Perhaps this may be understood in light of the Midrashic teaching that an angel is appointed over each blade of grass, which strikes it and commands “Grow!”[9] In the scheme of divine providence, angels preside over the strictures of nature; they channel the Divine influences that determine whatever takes place on the lower levels of creation.[10] In kabbalistic language, angels are bound up with tzimtzumim, constrictions of the Divine Light.[11] These constrictions need to be tempered by our words of prayer, which ascend from this realm of multiplicity to the Divine Oneness. Through prayer, energies on the physical plane become transmuted to the spiritual, and energies on the spiritual plane become transmuted to the physical. Thus, the constrictions fulfill their role in the divine plan, and we fulfill our role in tempering them. Rabbi Nachman’s teaching about meditating in the fields shows us that prayer needs the grass, and the grass needs prayer. Which brings us back to ecology.
Without environmental awareness and responsible action, we cannot fulfill our religious obligations. Indeed, such awareness intrinsically constitutes a religious obligation, in that we recognize the awesome interconnectedness of creation and guide our actions accordingly. By attuning our perceptions and actions to this holistic model of the Torah — particularly by refraining from needless destruction of resources both in our personal lives and as members of the “global village” — we can transform this world from a realm of exploitation and divine concealment to a Garden of Eden, where God’s Presence is manifest.
As we learn from the ancient Sefer HaBahir (“Book of Illumination”): “Rabbi Amorai asked, ‘Where is the Garden of Eden?’ And he answered his own question, ‘Right here on Earth!'”[12]

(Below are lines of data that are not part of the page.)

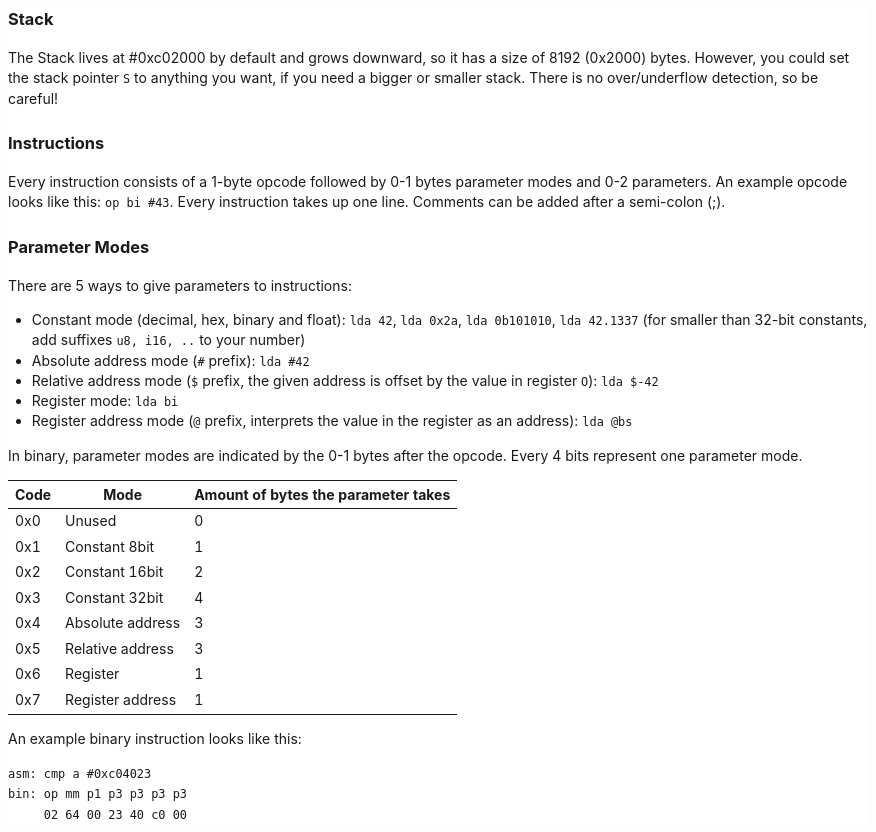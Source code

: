 ### Stack

The Stack lives at #0xc02000 by default and grows downward, so it has a size of 8192 (0x2000) bytes.
However, you could set the stack pointer `S` to anything you want, if you need a bigger or smaller stack.
There is no over/underflow detection, so be careful!

### Instructions

Every instruction consists of a 1-byte opcode followed by 0-1 bytes parameter modes and 0-2 parameters.
An example opcode looks like this: `op bi #43`.
Every instruction takes up one line.
Comments can be added after a semi-colon (;).

### Parameter Modes

There are 5 ways to give parameters to instructions:

- Constant mode (decimal, hex, binary and float): `lda 42`, `lda 0x2a`, `lda 0b101010`, `lda 42.1337` (for smaller than 32-bit constants, add suffixes `u8, i16, ..` to your number)
- Absolute address mode (`#` prefix): `lda #42`
- Relative address mode (`$` prefix, the given address is offset by the value in register `O`): `lda $-42`
- Register mode: `lda bi`
- Register address mode (`@` prefix, interprets the value in the register as an address): `lda @bs`

In binary, parameter modes are indicated by the 0-1 bytes after the opcode. Every 4 bits represent one
parameter mode.

| Code | Mode             | Amount of bytes the parameter takes |
| ---- | ---------------- | ----------------------------------- |
| 0x0  | Unused           | 0                                   |
| 0x1  | Constant 8bit    | 1                                   |
| 0x2  | Constant 16bit   | 2                                   |
| 0x3  | Constant 32bit   | 4                                   |
| 0x4  | Absolute address | 3                                   |
| 0x5  | Relative address | 3                                   |
| 0x6  | Register         | 1                                   |
| 0x7  | Register address | 1                                   |

An example binary instruction looks like this:

```plain
asm: cmp a #0xc04023
bin: op mm p1 p3 p3 p3 p3
     02 64 00 23 40 c0 00
```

Rabbi Dovid Sears is a teacher, author and book illustrator who since 1997 has directed The Breslov Center for Spiritual Growth, a kiruv organization based in New York.
Notes:
[1] Kla”ch Pitchei Chokhmah, Petach 38, cited by Rabbi Mordekhai Shariki, Rekhev Yisrael (“Chariot of Israel,” Jerusalem: Makhon RaMCHaL 1995), section I, chap. 2 (pp. 62-63).
[2] Ibid. citing Da’at Tevunot (“The Knowing Heart”).
[3] Avot 5:1.
[4] Letter Three, The Nineteen Letters, trans. Karin Paritzky, with commentary by Rabbi Joseph Elias (Jerusalem: Feldheim 1995).
[5] A broad sampling of such material is presented in Canfei Nesharim’s Compendium of Sources in Halacha and the Environment 5766 / 2005, edited by Ora Sheinson and Shai Spetgang.
[6] Shulchan Arukh, Choshen Mishpat 155, passim; Mishneh Torah, Hil. Kinyan, Shekhenim 10:2, 11:1.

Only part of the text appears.